═══ Records for this task ═══

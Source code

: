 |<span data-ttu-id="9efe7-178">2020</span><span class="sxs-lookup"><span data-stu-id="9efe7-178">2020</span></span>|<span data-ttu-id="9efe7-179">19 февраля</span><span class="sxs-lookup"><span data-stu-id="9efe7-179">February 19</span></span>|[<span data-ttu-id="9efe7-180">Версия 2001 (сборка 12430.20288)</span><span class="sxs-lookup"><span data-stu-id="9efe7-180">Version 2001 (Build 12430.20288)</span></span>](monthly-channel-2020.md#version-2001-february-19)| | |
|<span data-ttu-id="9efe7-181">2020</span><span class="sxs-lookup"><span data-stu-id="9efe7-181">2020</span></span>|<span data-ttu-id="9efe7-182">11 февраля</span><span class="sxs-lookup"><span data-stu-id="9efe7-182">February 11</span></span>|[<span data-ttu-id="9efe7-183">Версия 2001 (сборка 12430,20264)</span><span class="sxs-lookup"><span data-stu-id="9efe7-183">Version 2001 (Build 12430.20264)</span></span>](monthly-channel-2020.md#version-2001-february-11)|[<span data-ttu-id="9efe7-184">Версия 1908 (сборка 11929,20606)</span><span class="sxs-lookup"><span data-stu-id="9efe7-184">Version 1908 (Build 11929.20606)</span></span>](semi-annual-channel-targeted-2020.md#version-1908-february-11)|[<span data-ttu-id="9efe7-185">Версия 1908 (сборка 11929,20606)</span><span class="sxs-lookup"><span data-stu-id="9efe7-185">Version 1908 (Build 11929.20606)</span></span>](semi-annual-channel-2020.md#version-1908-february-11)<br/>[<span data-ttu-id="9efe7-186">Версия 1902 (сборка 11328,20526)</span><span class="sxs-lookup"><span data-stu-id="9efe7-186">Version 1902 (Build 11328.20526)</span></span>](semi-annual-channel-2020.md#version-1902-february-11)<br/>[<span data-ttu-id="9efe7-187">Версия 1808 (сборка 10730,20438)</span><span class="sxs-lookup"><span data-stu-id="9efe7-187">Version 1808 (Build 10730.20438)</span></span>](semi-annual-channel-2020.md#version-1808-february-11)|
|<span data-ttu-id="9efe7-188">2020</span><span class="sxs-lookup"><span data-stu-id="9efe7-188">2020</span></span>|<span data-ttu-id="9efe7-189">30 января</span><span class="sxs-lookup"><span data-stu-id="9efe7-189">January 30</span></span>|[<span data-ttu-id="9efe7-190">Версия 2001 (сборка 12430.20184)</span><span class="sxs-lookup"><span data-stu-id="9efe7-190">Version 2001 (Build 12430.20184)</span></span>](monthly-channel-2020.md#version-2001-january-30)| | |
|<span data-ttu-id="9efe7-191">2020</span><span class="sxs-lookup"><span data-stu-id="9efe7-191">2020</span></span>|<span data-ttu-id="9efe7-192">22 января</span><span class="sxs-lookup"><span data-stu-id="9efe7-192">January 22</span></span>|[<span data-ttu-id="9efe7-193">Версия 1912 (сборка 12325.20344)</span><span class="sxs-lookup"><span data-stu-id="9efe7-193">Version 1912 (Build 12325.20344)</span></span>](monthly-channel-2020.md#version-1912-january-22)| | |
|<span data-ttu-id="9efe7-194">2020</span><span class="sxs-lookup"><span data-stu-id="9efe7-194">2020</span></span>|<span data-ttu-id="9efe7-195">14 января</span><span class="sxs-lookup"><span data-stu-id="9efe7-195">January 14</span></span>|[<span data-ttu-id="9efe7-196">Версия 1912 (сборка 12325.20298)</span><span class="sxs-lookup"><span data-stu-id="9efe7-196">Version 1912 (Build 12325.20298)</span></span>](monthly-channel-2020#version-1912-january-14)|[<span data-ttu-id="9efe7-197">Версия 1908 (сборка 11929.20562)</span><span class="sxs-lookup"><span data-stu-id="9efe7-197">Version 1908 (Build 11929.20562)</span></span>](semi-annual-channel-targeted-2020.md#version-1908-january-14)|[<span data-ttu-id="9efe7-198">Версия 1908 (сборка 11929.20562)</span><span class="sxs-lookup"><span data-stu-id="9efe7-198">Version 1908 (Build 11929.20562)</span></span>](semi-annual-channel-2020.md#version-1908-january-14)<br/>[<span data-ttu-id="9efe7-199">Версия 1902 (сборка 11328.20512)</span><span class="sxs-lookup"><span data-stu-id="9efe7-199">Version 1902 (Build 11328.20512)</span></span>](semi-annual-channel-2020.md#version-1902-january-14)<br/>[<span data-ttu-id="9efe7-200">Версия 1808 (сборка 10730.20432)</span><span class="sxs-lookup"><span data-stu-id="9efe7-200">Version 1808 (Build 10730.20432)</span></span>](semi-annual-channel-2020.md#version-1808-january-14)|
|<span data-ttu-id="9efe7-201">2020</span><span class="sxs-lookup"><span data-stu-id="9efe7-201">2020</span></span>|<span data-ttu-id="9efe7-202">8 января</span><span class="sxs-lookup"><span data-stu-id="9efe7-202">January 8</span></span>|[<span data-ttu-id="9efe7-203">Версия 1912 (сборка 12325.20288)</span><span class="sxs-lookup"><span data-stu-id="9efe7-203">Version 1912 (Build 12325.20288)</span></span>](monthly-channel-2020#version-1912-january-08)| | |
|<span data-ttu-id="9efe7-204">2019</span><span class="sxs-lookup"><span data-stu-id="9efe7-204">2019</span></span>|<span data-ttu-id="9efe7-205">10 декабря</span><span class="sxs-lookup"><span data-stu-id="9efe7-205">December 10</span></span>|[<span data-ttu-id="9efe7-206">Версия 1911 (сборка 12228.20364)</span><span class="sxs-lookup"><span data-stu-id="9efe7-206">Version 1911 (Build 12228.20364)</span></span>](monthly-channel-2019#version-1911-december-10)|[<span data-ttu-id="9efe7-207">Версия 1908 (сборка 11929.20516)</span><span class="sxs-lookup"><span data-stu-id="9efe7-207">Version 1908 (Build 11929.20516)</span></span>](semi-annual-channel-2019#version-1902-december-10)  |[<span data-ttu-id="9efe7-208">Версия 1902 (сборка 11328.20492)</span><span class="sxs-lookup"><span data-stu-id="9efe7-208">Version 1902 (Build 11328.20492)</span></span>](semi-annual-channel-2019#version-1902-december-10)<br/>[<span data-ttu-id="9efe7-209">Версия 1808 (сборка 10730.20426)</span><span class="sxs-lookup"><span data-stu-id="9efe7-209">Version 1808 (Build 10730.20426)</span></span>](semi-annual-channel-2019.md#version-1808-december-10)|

═══

# Required action
Return, please, the lines of the data from the first through the line containing "2001 (сборка 12430.20288)</span><span", both kept, exactly as they stand and nothing more.

# Expected answer
Source code

: |<span data-ttu-id="9efe7-178">2020</span><span class="sxs-lookup"><span data-stu-id="9efe7-178">2020</span></span>|<span data-ttu-id="9efe7-179">19 февраля</span><span class="sxs-lookup"><span data-stu-id="9efe7-179">February 19</span></span>|[<span data-ttu-id="9efe7-180">Версия 2001 (сборка 12430.20288)</span><span class="sxs-lookup"><span data-stu-id="9efe7-180">Version 2001 (Build 12430.20288)</span></span>](monthly-channel-2020.md#version-2001-february-19)| | |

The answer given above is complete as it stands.